** Opening RECORDS FOR THIS TASK block **

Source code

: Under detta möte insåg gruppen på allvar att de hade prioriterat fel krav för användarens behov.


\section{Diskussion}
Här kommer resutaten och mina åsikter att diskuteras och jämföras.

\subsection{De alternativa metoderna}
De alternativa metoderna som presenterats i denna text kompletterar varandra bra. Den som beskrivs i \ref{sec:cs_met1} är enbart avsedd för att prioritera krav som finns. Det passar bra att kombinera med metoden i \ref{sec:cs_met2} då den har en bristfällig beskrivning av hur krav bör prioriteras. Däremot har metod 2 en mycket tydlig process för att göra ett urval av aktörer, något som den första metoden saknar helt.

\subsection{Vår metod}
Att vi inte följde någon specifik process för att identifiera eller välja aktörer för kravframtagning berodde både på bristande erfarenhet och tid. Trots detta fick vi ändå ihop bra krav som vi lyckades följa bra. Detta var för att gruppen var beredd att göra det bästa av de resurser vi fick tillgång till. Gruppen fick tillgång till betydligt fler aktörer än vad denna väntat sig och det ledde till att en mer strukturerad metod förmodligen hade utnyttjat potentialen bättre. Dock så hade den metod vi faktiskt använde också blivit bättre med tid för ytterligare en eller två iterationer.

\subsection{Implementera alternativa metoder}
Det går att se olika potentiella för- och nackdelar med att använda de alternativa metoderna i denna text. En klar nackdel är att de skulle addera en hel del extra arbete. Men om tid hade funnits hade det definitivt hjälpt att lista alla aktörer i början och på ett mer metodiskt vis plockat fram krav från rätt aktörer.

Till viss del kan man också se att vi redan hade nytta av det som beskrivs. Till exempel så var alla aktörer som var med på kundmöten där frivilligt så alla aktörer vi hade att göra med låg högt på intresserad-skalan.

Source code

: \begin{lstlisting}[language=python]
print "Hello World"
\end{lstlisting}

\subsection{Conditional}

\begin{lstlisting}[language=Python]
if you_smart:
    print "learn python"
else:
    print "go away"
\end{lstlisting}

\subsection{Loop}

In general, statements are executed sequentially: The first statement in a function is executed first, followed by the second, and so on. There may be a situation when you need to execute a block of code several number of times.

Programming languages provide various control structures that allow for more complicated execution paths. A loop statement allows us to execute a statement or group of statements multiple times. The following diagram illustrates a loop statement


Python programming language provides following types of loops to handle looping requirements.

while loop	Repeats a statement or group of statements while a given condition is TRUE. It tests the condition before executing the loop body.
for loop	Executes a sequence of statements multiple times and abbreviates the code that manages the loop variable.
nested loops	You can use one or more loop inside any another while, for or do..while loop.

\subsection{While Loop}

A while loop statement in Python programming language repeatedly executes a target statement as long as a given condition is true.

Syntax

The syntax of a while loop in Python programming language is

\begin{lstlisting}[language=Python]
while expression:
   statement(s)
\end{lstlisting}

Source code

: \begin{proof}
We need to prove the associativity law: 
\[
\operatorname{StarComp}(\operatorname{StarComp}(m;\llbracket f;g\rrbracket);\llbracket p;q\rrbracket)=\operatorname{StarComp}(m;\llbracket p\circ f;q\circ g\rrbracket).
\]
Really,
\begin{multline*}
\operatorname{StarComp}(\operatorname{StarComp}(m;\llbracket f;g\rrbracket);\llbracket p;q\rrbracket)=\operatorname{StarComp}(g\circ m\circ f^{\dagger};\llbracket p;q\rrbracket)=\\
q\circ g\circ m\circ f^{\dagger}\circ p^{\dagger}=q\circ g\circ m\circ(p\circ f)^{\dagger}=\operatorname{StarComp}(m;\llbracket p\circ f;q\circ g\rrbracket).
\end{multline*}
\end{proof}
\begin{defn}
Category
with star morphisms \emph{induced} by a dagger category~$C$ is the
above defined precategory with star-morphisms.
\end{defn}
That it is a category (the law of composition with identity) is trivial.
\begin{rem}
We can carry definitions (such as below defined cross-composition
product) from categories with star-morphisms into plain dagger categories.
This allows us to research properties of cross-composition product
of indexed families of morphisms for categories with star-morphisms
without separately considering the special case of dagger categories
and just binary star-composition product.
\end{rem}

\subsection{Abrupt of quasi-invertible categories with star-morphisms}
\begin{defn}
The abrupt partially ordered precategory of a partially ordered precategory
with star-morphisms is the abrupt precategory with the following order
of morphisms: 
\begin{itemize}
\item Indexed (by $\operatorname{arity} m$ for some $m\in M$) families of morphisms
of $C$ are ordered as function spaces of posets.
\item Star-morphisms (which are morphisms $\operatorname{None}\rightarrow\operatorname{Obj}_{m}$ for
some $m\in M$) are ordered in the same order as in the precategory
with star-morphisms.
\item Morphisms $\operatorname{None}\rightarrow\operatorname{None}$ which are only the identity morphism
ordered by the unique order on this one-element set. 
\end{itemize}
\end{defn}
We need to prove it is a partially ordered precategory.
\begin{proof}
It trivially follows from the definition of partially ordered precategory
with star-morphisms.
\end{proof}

** Closing RECORDS FOR THIS TASK block **

● INSTRUCTIONS TO FOLLOW: Only lines that include "operatorname" belong in the answer; return them from the entries above.

● EXPECTED ANSWER:
\operatorname{StarComp}(\operatorname{StarComp}(m;\llbracket f;g\rrbracket);\llbracket p;q\rrbracket)=\operatorname{StarComp}(m;\llbracket p\circ f;q\circ g\rrbracket).
\operatorname{StarComp}(\operatorname{StarComp}(m;\llbracket f;g\rrbracket);\llbracket p;q\rrbracket)=\operatorname{StarComp}(g\circ m\circ f^{\dagger};\llbracket p;q\rrbracket)=\\
q\circ g\circ m\circ f^{\dagger}\circ p^{\dagger}=q\circ g\circ m\circ(p\circ f)^{\dagger}=\operatorname{StarComp}(m;\llbracket p\circ f;q\circ g\rrbracket).
\item Indexed (by $\operatorname{arity} m$ for some $m\in M$) families of morphisms
\item Star-morphisms (which are morphisms $\operatorname{None}\rightarrow\operatorname{Obj}_{m}$ for
\item Morphisms $\operatorname{None}\rightarrow\operatorname{None}$ which are only the identity morphism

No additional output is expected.